• _Work order_: In the data below, find each line carrying the string "phaseSort" and copy it out.

[Dataset items]
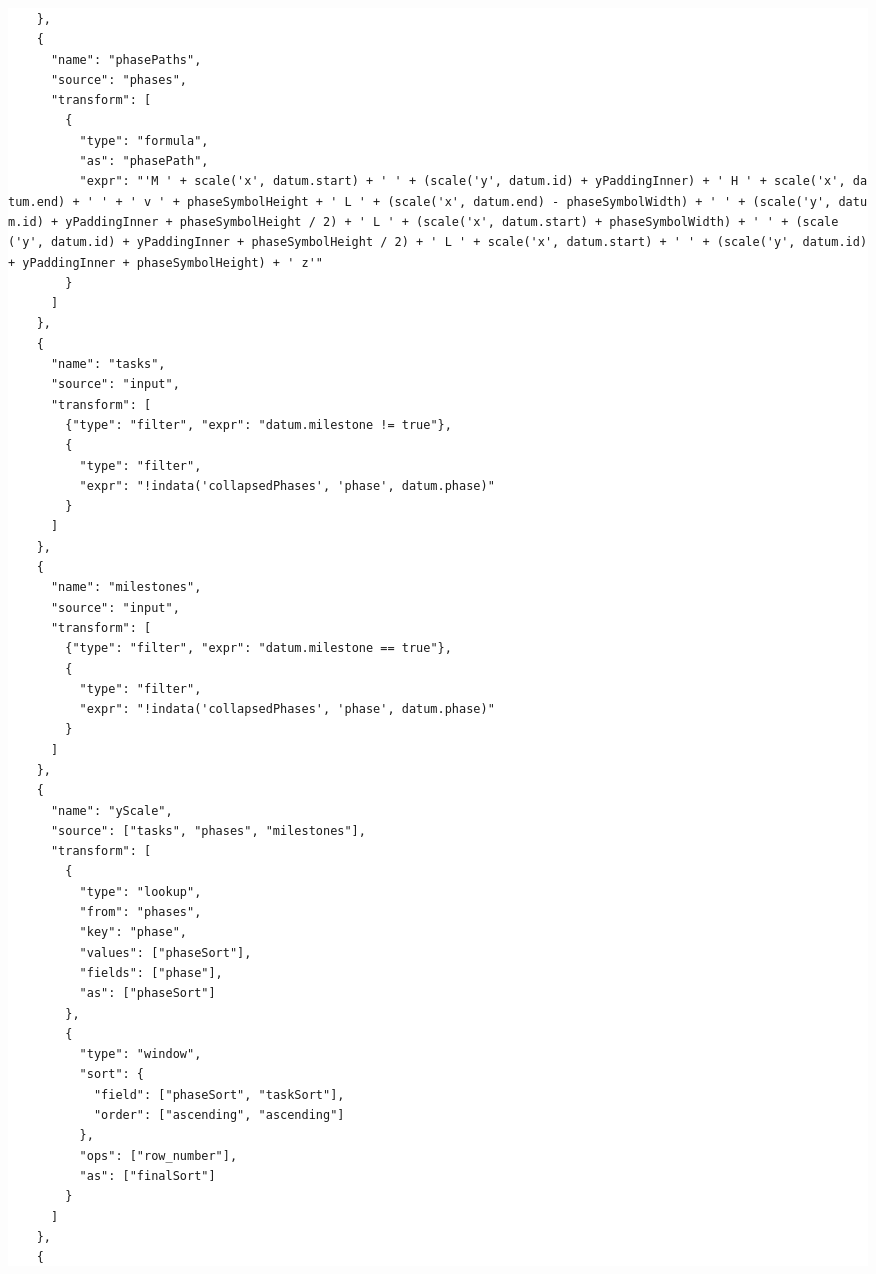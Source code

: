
 ```
    },
    {
      "name": "phasePaths",
      "source": "phases",
      "transform": [
        {
          "type": "formula",
          "as": "phasePath",
          "expr": "'M ' + scale('x', datum.start) + ' ' + (scale('y', datum.id) + yPaddingInner) + ' H ' + scale('x', datum.end) + ' ' + ' v ' + phaseSymbolHeight + ' L ' + (scale('x', datum.end) - phaseSymbolWidth) + ' ' + (scale('y', datum.id) + yPaddingInner + phaseSymbolHeight / 2) + ' L ' + (scale('x', datum.start) + phaseSymbolWidth) + ' ' + (scale('y', datum.id) + yPaddingInner + phaseSymbolHeight / 2) + ' L ' + scale('x', datum.start) + ' ' + (scale('y', datum.id) + yPaddingInner + phaseSymbolHeight) + ' z'"
        }
      ]
    },
    {
      "name": "tasks",
      "source": "input",
      "transform": [
        {"type": "filter", "expr": "datum.milestone != true"},
        {
          "type": "filter",
          "expr": "!indata('collapsedPhases', 'phase', datum.phase)"
        }
      ]
    },
    {
      "name": "milestones",
      "source": "input",
      "transform": [
        {"type": "filter", "expr": "datum.milestone == true"},
        {
          "type": "filter",
          "expr": "!indata('collapsedPhases', 'phase', datum.phase)"
        }
      ]
    },
    {
      "name": "yScale",
      "source": ["tasks", "phases", "milestones"],
      "transform": [
        {
          "type": "lookup",
          "from": "phases",
          "key": "phase",
          "values": ["phaseSort"],
          "fields": ["phase"],
          "as": ["phaseSort"]
        },
        {
          "type": "window",
          "sort": {
            "field": ["phaseSort", "taskSort"],
            "order": ["ascending", "ascending"]
          },
          "ops": ["row_number"],
          "as": ["finalSort"]
        }
      ]
    },
    {
```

• _Written reply_:
          "values": ["phaseSort"],
          "as": ["phaseSort"]
            "field": ["phaseSort", "taskSort"],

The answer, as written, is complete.